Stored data
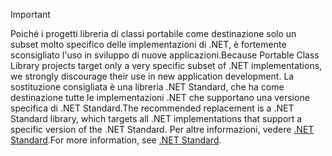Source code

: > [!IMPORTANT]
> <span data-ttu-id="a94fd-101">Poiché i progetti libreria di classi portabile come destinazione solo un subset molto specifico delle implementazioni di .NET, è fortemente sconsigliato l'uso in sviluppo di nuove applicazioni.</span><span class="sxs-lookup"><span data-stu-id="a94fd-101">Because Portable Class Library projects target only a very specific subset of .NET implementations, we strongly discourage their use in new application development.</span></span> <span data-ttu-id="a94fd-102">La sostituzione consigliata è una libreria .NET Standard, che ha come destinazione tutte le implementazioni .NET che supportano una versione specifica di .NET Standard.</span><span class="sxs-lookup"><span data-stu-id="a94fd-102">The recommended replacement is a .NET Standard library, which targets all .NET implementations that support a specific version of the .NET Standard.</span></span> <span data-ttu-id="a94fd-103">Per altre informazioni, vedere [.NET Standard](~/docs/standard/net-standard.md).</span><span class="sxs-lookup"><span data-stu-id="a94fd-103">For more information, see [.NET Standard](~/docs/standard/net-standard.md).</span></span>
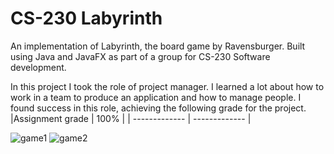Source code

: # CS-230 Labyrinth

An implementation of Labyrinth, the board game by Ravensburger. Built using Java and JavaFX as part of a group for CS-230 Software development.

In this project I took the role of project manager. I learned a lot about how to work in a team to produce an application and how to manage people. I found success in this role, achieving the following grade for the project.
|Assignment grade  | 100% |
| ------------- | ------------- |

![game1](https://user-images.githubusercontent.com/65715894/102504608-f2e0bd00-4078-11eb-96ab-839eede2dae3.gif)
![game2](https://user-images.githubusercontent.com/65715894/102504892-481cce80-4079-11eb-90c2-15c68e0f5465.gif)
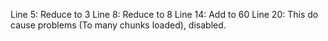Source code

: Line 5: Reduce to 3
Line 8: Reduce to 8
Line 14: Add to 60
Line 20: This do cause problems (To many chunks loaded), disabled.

--

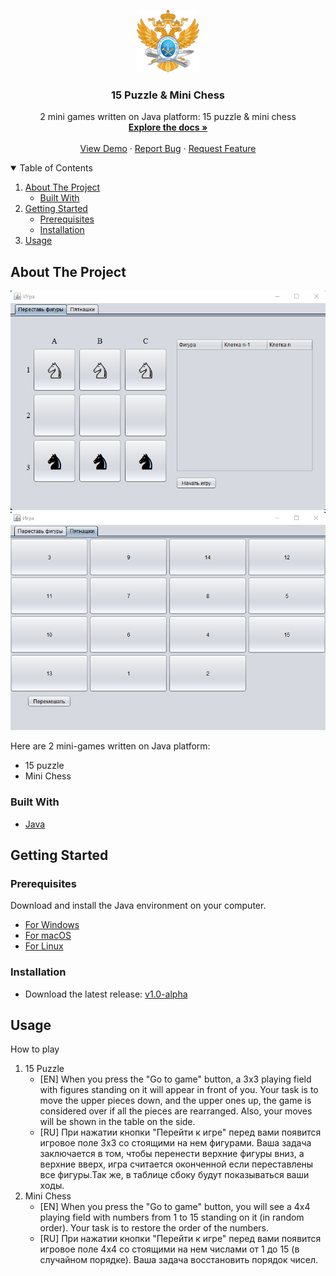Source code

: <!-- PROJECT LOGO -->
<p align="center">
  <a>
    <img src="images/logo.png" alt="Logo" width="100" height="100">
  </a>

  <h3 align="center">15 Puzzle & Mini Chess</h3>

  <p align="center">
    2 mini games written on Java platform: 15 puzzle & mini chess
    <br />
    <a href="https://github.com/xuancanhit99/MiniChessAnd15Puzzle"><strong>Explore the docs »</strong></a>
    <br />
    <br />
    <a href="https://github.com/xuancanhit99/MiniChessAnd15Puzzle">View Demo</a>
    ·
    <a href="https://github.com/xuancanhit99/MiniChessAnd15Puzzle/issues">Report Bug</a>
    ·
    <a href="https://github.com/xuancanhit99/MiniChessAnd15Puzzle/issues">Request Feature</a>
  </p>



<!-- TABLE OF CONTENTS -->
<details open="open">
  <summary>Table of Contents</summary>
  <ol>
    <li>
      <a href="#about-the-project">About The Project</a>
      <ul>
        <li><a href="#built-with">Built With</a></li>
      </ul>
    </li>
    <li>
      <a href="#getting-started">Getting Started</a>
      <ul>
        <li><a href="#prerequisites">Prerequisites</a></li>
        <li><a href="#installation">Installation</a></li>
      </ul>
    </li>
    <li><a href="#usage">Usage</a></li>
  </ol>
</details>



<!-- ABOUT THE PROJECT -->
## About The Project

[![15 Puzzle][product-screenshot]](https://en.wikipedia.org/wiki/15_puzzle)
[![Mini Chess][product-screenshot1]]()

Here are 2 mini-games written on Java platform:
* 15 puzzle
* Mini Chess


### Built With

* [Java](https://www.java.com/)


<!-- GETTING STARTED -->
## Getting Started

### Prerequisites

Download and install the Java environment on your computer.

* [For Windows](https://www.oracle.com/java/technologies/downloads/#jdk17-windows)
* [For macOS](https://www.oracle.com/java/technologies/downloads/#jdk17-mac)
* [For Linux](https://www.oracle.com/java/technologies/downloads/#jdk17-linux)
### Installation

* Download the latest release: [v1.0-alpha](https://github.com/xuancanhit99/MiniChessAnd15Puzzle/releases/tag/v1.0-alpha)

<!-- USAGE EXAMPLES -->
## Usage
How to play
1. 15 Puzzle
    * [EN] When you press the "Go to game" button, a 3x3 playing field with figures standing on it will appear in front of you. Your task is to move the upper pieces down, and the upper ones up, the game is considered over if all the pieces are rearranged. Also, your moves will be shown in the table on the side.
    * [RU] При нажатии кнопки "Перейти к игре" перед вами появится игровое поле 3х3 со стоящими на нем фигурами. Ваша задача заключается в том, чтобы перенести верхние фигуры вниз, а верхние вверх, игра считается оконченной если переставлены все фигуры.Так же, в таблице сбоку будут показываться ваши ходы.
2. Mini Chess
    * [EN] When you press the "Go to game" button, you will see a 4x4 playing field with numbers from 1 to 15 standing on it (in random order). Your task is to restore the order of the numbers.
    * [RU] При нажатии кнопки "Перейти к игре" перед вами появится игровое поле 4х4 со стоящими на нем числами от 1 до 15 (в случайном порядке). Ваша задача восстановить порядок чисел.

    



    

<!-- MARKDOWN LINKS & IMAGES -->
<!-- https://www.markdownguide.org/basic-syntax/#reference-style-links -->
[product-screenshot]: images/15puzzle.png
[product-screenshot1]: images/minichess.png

- **Task brief**
Where the string "задача" turns up in a line of the data above, copy that whole line.

- **Worked solution**
    * [RU] При нажатии кнопки "Перейти к игре" перед вами появится игровое поле 3х3 со стоящими на нем фигурами. Ваша задача заключается в том, чтобы перенести верхние фигуры вниз, а верхние вверх, игра считается оконченной если переставлены все фигуры.Так же, в таблице сбоку будут показываться ваши ходы.
    * [RU] При нажатии кнопки "Перейти к игре" перед вами появится игровое поле 4х4 со стоящими на нем числами от 1 до 15 (в случайном порядке). Ваша задача восстановить порядок чисел.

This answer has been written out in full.